*Material shown*

-------------------------

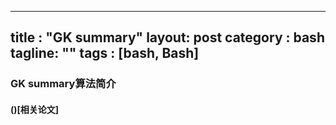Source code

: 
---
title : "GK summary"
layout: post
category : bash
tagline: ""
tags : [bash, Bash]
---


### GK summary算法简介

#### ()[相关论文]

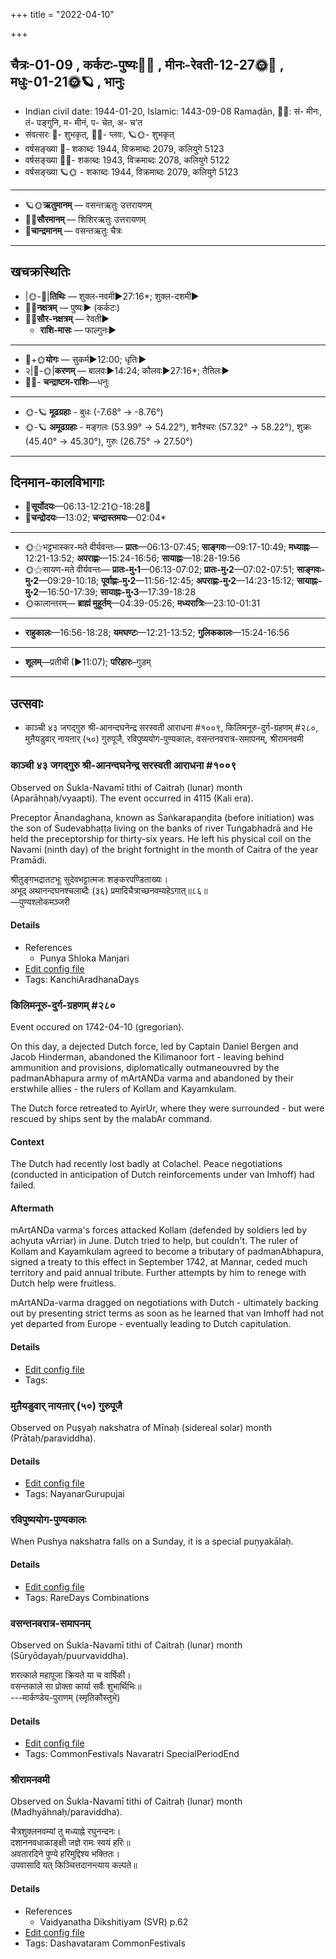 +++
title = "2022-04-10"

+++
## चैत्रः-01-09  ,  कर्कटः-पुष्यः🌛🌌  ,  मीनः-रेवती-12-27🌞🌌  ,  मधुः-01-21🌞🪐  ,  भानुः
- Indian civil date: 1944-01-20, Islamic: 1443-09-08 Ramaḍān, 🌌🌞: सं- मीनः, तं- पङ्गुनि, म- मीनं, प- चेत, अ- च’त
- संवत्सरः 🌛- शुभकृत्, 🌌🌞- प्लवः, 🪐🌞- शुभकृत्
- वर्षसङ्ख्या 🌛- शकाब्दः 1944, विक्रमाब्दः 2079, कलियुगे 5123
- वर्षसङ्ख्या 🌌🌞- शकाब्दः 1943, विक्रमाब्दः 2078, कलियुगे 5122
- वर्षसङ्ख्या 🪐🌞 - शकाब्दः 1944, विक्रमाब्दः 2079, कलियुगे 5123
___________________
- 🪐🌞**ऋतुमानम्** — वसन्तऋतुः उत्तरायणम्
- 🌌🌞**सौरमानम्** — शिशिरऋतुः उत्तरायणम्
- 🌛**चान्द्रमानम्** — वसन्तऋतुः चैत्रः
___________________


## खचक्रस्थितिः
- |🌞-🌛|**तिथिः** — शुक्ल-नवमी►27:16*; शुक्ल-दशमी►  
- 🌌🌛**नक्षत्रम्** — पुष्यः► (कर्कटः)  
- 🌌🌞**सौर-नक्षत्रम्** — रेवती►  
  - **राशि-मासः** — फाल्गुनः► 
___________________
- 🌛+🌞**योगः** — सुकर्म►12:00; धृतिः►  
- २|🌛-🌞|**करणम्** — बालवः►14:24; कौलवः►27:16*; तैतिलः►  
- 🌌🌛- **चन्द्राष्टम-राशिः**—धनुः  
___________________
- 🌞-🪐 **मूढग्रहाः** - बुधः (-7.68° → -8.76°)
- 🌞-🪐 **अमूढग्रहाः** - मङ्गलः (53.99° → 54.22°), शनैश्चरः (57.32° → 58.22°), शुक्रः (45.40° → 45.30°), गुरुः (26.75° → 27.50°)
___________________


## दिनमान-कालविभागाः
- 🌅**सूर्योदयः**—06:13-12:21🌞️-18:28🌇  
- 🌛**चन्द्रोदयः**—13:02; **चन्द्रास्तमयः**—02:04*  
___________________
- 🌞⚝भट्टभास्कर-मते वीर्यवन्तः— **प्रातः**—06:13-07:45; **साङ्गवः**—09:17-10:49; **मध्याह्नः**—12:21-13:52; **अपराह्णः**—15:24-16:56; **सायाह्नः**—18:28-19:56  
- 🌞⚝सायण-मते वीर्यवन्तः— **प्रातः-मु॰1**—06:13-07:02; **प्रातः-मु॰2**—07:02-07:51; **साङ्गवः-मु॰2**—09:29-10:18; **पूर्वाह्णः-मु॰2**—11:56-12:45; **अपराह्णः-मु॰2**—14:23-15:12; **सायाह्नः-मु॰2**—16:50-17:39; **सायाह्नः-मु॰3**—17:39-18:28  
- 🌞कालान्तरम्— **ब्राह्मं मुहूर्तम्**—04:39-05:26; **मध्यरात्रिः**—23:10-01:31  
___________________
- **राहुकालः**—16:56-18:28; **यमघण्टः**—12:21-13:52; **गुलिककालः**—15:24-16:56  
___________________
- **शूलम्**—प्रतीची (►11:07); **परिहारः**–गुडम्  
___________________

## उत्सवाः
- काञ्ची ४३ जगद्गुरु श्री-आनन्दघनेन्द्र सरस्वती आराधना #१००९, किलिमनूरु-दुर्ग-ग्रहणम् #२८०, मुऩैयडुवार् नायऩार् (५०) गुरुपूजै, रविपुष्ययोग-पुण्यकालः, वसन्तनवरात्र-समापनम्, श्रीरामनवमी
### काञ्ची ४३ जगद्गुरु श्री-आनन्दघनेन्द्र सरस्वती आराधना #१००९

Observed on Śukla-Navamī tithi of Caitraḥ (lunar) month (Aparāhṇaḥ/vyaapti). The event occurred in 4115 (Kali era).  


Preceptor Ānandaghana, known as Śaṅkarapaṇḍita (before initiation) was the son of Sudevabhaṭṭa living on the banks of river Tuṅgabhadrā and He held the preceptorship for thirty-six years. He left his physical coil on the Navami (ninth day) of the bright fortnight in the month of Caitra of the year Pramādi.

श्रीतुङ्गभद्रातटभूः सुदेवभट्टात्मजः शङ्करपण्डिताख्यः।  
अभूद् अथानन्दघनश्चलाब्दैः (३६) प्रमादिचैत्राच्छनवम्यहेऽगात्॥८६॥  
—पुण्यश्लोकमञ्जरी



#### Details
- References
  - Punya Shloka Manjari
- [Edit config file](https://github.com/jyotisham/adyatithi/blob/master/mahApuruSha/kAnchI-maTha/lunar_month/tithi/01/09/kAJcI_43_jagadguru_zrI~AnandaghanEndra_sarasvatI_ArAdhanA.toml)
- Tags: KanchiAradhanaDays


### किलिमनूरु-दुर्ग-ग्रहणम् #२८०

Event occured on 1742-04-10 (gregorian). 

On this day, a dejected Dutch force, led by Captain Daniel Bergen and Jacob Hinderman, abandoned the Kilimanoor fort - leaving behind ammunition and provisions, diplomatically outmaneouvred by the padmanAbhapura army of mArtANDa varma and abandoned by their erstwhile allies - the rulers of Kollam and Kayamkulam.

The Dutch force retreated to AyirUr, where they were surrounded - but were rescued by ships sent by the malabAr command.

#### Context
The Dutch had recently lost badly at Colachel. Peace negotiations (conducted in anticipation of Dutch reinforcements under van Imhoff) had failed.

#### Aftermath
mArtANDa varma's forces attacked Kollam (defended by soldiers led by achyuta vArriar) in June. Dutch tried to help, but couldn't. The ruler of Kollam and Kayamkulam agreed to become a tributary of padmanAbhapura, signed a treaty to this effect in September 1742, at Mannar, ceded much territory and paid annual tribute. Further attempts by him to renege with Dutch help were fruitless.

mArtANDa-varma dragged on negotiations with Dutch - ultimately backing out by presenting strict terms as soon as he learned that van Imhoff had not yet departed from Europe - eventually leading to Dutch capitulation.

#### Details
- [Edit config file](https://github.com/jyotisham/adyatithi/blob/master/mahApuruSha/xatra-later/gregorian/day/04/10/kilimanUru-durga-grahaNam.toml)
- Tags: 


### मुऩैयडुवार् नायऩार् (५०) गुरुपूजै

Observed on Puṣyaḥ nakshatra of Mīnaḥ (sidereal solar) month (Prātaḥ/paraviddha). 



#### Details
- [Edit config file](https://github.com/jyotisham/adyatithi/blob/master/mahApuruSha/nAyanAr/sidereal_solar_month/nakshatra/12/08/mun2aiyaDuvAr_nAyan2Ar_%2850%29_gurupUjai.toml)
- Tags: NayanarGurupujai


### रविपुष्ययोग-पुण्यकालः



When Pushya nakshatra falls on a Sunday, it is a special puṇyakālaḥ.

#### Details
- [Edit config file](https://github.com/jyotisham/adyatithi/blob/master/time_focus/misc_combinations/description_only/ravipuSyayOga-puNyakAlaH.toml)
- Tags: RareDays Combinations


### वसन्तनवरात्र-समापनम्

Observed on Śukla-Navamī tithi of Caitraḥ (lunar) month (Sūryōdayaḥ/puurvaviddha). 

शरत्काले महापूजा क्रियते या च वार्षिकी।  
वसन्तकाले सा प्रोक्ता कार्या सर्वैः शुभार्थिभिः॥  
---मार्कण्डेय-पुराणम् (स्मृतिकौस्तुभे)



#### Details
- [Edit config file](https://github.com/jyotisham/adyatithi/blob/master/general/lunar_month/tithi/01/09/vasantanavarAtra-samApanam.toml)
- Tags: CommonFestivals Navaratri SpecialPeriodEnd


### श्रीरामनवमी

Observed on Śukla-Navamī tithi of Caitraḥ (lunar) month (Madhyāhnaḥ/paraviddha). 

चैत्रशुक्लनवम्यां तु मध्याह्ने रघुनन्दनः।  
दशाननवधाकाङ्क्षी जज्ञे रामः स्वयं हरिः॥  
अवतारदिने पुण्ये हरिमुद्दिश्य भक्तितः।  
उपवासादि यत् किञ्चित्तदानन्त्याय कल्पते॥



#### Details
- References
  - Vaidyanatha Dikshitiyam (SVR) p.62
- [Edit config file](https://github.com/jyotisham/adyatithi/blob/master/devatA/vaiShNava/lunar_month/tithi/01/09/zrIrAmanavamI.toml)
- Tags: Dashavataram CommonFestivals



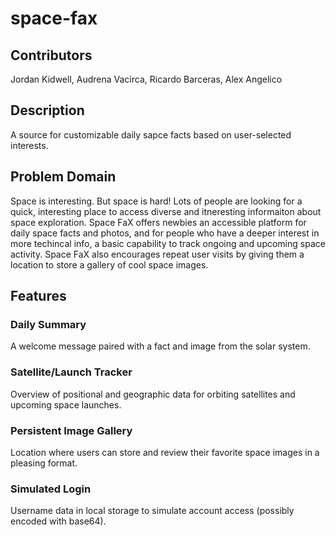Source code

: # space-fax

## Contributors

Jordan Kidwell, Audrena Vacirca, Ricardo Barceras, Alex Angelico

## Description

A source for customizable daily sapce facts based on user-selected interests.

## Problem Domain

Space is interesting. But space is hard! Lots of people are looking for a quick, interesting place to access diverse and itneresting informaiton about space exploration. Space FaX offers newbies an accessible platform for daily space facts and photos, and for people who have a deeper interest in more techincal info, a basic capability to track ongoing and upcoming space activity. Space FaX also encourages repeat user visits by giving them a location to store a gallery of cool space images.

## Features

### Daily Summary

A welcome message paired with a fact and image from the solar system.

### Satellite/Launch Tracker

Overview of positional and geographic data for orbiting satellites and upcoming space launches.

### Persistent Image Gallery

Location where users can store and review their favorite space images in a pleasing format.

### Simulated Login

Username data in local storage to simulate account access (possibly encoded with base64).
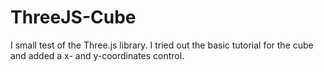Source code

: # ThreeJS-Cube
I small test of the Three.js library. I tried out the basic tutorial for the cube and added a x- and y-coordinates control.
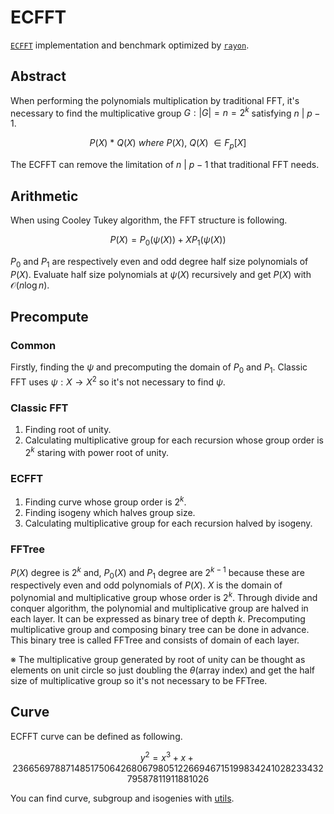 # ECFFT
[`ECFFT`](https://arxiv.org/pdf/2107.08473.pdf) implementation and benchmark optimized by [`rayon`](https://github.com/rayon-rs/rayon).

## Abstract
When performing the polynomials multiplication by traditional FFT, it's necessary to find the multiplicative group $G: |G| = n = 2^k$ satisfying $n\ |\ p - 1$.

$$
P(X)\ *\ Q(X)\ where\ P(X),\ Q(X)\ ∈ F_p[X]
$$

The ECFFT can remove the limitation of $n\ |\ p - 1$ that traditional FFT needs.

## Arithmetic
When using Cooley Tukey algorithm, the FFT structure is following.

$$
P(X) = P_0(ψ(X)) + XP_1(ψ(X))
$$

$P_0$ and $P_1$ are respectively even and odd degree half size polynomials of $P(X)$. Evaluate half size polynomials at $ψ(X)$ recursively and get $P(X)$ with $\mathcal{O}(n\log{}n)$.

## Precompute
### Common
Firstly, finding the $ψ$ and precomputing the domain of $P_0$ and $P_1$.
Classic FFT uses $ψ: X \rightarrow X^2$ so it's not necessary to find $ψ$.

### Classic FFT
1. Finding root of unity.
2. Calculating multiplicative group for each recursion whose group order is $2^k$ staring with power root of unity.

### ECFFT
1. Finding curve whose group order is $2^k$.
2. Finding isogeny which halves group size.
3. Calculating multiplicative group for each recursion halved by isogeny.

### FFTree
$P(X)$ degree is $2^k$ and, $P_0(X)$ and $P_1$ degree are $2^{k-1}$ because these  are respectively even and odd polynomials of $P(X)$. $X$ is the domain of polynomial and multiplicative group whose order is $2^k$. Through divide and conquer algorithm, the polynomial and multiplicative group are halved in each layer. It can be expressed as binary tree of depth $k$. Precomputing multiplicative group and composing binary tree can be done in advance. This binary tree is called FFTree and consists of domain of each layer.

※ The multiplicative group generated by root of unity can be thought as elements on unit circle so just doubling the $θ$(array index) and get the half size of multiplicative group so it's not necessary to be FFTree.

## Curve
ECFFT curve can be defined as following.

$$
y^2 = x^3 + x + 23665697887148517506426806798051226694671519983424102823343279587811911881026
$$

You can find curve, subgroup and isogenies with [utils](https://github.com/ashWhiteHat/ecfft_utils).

-------------------------

*About this task*
From the listing above, the lines starting with the one that has "and $P_1$ are" and running through the one that has "Firstly, finding the" should be copied exactly, ends included.

*Your solution*
$P_0$ and $P_1$ are respectively even and odd degree half size polynomials of $P(X)$. Evaluate half size polynomials at $ψ(X)$ recursively and get $P(X)$ with $\mathcal{O}(n\log{}n)$.

## Precompute
### Common
Firstly, finding the $ψ$ and precomputing the domain of $P_0$ and $P_1$.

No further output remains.